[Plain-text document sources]
_ _ _

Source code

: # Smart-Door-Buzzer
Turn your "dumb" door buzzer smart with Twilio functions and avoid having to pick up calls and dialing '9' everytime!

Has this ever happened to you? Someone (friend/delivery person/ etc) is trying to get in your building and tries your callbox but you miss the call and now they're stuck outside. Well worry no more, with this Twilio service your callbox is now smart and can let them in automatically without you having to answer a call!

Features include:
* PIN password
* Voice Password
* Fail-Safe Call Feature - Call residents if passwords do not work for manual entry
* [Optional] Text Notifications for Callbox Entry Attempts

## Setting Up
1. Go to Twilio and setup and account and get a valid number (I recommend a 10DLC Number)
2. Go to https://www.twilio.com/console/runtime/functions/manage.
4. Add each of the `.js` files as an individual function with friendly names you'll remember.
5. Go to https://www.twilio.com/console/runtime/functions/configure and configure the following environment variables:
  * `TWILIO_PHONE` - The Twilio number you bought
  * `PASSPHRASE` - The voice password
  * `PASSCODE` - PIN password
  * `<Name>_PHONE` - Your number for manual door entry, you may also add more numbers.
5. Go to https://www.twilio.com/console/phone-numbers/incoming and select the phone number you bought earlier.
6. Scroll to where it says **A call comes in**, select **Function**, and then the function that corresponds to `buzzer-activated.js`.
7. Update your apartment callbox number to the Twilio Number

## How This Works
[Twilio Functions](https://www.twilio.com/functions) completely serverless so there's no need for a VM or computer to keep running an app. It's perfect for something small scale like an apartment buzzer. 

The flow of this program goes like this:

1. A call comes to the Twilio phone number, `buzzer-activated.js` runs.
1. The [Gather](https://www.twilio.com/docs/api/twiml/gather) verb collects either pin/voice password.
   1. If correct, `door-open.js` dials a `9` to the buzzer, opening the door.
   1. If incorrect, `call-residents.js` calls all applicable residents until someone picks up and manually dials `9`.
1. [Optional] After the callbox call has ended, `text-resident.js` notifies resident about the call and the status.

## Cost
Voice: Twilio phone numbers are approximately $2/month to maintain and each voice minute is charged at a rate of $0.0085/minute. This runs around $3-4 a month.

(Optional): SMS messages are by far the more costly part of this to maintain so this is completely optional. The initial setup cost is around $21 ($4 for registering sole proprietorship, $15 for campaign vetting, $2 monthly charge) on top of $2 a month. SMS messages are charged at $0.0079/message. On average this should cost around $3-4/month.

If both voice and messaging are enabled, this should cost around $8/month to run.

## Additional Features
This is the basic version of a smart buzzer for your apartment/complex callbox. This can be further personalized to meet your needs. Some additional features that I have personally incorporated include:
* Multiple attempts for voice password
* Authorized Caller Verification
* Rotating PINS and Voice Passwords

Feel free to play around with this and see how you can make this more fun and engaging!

_ _ _

■ **Task requirements**:
Count up the lines in the preceding data that include the word "Optional"; respond with the number only.

■ **Task response**:
3